[Saved data entries]
--- START ---

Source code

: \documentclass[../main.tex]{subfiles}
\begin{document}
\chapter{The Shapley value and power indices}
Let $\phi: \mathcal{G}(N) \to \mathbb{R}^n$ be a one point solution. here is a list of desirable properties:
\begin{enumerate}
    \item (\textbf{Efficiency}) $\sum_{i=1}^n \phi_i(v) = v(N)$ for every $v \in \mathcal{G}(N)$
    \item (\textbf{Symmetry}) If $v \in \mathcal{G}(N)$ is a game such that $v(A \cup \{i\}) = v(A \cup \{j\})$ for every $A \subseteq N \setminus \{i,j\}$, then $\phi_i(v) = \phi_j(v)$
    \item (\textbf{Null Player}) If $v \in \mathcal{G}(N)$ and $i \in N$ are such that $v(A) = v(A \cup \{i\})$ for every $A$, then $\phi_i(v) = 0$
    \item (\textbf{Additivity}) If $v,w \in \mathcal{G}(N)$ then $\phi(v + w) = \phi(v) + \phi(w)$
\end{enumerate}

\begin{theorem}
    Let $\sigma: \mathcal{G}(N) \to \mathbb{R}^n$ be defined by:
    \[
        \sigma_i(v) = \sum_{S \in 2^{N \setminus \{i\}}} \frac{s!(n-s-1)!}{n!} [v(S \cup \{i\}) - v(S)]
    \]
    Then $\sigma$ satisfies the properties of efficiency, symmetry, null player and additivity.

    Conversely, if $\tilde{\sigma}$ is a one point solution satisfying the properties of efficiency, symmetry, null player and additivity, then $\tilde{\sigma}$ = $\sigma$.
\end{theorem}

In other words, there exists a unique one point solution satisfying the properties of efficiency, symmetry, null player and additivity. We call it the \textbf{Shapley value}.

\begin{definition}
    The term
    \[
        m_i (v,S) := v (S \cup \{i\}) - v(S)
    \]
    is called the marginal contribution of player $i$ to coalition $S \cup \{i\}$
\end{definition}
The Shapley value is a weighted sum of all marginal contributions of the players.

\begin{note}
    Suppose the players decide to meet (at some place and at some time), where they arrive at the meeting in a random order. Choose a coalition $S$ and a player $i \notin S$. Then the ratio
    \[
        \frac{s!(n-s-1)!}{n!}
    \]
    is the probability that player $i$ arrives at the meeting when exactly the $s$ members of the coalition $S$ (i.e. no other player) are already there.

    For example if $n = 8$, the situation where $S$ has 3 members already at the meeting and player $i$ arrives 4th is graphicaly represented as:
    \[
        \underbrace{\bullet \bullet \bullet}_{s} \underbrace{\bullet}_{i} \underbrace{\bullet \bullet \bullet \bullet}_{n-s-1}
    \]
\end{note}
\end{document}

--- END ---

WHAT TO PRODUCE :: The records above are to be duplicated word for word.

REPLY TO THE TASK ::
Source code

: \documentclass[../main.tex]{subfiles}
\begin{document}
\chapter{The Shapley value and power indices}
Let $\phi: \mathcal{G}(N) \to \mathbb{R}^n$ be a one point solution. here is a list of desirable properties:
\begin{enumerate}
    \item (\textbf{Efficiency}) $\sum_{i=1}^n \phi_i(v) = v(N)$ for every $v \in \mathcal{G}(N)$
    \item (\textbf{Symmetry}) If $v \in \mathcal{G}(N)$ is a game such that $v(A \cup \{i\}) = v(A \cup \{j\})$ for every $A \subseteq N \setminus \{i,j\}$, then $\phi_i(v) = \phi_j(v)$
    \item (\textbf{Null Player}) If $v \in \mathcal{G}(N)$ and $i \in N$ are such that $v(A) = v(A \cup \{i\})$ for every $A$, then $\phi_i(v) = 0$
    \item (\textbf{Additivity}) If $v,w \in \mathcal{G}(N)$ then $\phi(v + w) = \phi(v) + \phi(w)$
\end{enumerate}

\begin{theorem}
    Let $\sigma: \mathcal{G}(N) \to \mathbb{R}^n$ be defined by:
    \[
        \sigma_i(v) = \sum_{S \in 2^{N \setminus \{i\}}} \frac{s!(n-s-1)!}{n!} [v(S \cup \{i\}) - v(S)]
    \]
    Then $\sigma$ satisfies the properties of efficiency, symmetry, null player and additivity.

    Conversely, if $\tilde{\sigma}$ is a one point solution satisfying the properties of efficiency, symmetry, null player and additivity, then $\tilde{\sigma}$ = $\sigma$.
\end{theorem}

In other words, there exists a unique one point solution satisfying the properties of efficiency, symmetry, null player and additivity. We call it the \textbf{Shapley value}.

\begin{definition}
    The term
    \[
        m_i (v,S) := v (S \cup \{i\}) - v(S)
    \]
    is called the marginal contribution of player $i$ to coalition $S \cup \{i\}$
\end{definition}
The Shapley value is a weighted sum of all marginal contributions of the players.

\begin{note}
    Suppose the players decide to meet (at some place and at some time), where they arrive at the meeting in a random order. Choose a coalition $S$ and a player $i \notin S$. Then the ratio
    \[
        \frac{s!(n-s-1)!}{n!}
    \]
    is the probability that player $i$ arrives at the meeting when exactly the $s$ members of the coalition $S$ (i.e. no other player) are already there.

    For example if $n = 8$, the situation where $S$ has 3 members already at the meeting and player $i$ arrives 4th is graphicaly represented as:
    \[
        \underbrace{\bullet \bullet \bullet}_{s} \underbrace{\bullet}_{i} \underbrace{\bullet \bullet \bullet \bullet}_{n-s-1}
    \]
\end{note}
\end{document}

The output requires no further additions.